Required work: Copy every line from the material below that holds "Controller".

------ Data for the task ------

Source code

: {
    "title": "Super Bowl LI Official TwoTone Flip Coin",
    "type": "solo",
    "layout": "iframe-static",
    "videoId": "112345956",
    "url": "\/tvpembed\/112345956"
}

------
------ Data for the task ------

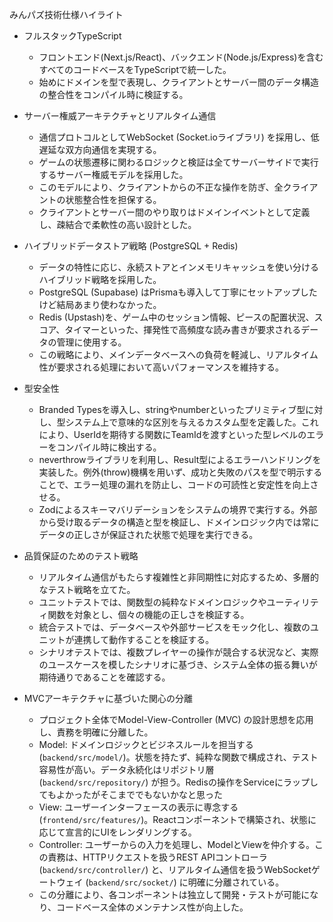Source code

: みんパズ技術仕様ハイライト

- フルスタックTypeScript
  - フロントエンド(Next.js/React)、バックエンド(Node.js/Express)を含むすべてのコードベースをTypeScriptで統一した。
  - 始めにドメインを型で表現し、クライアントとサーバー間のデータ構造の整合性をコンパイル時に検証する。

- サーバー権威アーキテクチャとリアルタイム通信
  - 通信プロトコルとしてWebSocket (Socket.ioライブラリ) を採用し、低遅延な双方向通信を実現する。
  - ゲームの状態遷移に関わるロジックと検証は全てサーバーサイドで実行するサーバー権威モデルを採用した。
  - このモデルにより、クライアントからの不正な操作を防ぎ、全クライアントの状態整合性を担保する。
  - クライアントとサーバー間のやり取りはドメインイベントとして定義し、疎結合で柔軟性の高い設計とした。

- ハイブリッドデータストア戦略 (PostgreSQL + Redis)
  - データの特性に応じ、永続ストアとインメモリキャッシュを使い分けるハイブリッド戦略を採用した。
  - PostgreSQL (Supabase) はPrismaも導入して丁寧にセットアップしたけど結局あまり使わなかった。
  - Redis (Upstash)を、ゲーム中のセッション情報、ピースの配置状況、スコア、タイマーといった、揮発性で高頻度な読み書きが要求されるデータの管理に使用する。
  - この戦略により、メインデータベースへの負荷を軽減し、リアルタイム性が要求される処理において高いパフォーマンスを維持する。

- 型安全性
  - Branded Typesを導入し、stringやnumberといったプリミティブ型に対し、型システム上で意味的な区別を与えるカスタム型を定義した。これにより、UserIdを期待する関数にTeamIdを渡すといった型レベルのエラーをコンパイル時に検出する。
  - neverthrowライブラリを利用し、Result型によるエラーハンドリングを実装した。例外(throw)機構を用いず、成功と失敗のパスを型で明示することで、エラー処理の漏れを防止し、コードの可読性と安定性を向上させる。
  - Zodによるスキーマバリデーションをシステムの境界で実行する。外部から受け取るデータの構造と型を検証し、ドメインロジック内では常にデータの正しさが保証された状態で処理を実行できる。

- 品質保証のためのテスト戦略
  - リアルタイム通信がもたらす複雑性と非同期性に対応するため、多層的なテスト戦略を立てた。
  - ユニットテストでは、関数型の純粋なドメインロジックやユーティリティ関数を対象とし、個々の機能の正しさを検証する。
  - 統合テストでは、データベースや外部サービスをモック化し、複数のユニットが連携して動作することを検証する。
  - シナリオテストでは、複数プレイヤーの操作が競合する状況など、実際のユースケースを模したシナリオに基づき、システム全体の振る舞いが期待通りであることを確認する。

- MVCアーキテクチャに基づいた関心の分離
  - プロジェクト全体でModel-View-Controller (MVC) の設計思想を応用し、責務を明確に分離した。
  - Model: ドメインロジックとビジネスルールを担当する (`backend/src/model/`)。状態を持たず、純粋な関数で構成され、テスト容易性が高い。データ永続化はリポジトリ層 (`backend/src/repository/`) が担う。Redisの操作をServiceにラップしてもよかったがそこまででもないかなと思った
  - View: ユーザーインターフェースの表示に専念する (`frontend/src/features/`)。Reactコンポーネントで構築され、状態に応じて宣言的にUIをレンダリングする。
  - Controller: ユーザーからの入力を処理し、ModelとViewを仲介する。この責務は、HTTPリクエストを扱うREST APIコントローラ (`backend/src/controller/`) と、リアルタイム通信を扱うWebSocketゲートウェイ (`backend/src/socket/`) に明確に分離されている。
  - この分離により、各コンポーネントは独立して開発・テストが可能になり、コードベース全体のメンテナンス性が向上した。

------

Task solution:
  - プロジェクト全体でModel-View-Controller (MVC) の設計思想を応用し、責務を明確に分離した。
  - Controller: ユーザーからの入力を処理し、ModelとViewを仲介する。この責務は、HTTPリクエストを扱うREST APIコントローラ (`backend/src/controller/`) と、リアルタイム通信を扱うWebSocketゲートウェイ (`backend/src/socket/`) に明確に分離されている。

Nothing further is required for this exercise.